Problem: Lines holding the word "seen" are the ones to copy from the data below.

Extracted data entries
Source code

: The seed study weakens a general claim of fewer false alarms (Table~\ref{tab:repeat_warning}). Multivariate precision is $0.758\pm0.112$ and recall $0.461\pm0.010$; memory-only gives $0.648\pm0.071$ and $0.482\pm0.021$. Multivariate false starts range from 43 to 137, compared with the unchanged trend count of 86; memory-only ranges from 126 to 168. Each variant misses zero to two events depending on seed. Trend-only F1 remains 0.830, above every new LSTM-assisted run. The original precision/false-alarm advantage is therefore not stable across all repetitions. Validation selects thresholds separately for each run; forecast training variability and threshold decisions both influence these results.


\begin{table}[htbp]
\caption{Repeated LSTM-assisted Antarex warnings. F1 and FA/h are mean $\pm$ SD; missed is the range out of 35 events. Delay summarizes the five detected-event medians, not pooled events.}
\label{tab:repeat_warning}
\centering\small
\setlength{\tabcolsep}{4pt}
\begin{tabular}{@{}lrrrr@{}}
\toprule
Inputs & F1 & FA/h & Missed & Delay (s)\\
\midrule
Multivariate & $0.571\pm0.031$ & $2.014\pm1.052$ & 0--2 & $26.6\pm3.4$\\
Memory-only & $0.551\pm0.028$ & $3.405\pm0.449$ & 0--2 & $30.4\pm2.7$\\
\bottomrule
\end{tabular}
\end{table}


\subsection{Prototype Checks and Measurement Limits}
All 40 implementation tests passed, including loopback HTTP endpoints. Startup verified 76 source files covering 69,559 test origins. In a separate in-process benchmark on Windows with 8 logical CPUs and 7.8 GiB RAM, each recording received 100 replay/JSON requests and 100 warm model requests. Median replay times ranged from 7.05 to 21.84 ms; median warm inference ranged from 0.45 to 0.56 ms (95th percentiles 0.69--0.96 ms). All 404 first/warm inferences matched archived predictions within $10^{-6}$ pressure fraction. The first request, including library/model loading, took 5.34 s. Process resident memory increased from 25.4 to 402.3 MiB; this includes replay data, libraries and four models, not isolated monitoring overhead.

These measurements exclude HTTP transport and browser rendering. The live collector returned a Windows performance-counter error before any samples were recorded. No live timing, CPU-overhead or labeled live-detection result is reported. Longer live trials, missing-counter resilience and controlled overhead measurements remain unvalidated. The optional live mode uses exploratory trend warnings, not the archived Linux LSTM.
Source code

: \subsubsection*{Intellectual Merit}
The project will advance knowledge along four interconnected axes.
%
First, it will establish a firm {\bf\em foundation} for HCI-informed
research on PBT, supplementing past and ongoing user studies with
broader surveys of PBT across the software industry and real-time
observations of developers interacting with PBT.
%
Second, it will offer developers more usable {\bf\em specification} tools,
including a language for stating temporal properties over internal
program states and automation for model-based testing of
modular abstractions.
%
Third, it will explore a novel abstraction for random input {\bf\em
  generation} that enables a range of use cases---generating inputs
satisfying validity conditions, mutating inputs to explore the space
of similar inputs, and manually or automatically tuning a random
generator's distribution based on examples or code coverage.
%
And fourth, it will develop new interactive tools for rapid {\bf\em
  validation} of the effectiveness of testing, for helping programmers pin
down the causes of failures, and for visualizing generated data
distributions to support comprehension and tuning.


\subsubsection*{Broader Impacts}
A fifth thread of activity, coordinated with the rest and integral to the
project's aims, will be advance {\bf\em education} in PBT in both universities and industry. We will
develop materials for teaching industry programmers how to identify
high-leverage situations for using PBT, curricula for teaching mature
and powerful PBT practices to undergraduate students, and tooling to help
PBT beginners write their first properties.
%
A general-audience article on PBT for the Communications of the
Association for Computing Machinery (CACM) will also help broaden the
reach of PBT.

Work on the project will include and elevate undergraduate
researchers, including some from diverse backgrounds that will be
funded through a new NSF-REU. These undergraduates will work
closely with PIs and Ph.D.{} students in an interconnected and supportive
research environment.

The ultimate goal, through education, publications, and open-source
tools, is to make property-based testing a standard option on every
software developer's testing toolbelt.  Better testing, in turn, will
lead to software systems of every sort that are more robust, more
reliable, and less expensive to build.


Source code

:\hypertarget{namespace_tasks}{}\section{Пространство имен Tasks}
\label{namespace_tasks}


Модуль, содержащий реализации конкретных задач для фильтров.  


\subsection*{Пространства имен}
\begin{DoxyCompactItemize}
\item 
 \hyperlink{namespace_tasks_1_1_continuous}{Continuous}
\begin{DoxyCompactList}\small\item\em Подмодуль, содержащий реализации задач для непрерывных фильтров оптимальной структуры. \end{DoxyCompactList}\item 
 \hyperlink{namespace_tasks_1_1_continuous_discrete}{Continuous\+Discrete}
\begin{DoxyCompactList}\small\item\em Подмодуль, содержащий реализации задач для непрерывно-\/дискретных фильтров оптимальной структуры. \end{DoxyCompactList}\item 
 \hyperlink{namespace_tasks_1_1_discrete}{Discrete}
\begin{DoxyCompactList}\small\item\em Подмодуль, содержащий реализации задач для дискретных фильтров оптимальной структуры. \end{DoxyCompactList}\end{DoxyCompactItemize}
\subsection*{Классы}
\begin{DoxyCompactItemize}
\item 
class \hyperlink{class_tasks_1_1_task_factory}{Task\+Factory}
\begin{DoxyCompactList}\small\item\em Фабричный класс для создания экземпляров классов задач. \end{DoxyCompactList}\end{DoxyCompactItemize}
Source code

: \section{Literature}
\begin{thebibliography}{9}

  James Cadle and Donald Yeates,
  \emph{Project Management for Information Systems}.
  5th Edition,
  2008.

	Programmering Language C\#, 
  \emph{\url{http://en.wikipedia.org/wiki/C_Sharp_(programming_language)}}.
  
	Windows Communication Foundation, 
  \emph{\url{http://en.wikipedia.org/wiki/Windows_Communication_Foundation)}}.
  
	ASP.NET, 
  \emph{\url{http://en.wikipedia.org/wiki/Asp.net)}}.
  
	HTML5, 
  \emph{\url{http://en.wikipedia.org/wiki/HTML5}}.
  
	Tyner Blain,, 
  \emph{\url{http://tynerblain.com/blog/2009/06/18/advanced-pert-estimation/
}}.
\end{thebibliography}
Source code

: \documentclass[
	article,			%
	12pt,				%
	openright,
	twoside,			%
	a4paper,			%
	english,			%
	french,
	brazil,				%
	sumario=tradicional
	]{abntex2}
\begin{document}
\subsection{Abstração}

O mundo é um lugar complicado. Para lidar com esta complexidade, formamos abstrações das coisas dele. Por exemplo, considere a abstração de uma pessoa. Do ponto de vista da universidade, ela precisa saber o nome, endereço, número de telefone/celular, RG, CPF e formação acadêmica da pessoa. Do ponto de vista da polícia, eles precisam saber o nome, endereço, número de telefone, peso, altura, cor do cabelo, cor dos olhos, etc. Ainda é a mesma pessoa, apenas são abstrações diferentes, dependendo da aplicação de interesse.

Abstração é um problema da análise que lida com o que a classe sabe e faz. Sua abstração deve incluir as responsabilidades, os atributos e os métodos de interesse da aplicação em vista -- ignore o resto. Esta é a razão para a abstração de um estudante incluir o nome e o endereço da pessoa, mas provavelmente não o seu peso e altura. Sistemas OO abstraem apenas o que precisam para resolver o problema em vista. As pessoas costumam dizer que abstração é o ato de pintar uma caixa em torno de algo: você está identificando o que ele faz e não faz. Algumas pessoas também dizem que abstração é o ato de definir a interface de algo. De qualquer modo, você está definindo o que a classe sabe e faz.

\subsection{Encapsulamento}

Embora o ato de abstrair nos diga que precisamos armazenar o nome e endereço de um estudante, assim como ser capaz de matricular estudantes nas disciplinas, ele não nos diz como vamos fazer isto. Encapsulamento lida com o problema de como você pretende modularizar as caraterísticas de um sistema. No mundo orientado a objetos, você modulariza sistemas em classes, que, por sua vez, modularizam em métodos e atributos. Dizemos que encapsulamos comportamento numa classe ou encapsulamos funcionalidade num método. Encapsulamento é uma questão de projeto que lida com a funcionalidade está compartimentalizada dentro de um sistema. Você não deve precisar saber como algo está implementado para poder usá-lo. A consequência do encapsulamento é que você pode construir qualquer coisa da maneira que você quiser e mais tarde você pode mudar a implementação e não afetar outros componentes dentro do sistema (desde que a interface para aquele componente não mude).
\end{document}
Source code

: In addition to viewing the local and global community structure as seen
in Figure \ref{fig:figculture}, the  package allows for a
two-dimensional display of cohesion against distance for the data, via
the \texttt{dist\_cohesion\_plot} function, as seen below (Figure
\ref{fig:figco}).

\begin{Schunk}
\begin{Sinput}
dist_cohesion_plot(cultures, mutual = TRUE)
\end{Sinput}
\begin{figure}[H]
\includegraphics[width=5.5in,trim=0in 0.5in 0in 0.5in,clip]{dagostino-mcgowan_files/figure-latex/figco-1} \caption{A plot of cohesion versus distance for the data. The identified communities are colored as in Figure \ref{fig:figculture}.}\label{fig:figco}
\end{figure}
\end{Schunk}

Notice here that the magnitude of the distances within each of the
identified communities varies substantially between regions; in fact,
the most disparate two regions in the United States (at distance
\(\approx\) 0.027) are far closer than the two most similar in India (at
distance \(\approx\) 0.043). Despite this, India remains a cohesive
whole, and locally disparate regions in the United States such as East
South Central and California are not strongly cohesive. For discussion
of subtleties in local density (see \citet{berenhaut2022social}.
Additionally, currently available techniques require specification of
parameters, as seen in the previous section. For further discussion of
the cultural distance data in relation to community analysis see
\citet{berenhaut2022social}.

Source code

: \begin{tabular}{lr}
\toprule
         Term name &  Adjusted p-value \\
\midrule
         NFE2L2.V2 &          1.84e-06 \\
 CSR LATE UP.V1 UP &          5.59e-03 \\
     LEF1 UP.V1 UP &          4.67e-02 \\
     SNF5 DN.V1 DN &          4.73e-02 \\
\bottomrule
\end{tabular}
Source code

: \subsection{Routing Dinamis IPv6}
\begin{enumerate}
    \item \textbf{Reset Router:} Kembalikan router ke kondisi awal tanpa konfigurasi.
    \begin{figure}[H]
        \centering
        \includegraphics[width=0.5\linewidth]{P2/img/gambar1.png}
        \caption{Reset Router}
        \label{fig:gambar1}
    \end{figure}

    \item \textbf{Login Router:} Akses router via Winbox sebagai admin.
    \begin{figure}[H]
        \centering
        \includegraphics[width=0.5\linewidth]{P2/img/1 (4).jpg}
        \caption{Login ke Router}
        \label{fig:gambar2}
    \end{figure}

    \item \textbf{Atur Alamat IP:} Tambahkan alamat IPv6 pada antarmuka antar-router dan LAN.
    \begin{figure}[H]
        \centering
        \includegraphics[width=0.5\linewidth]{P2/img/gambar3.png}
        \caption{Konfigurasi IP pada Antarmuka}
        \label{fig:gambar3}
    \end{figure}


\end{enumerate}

Answer area:
: In addition to viewing the local and global community structure as seen
the \texttt{dist\_cohesion\_plot} function, as seen below (Figure
parameters, as seen in the previous section. For further discussion of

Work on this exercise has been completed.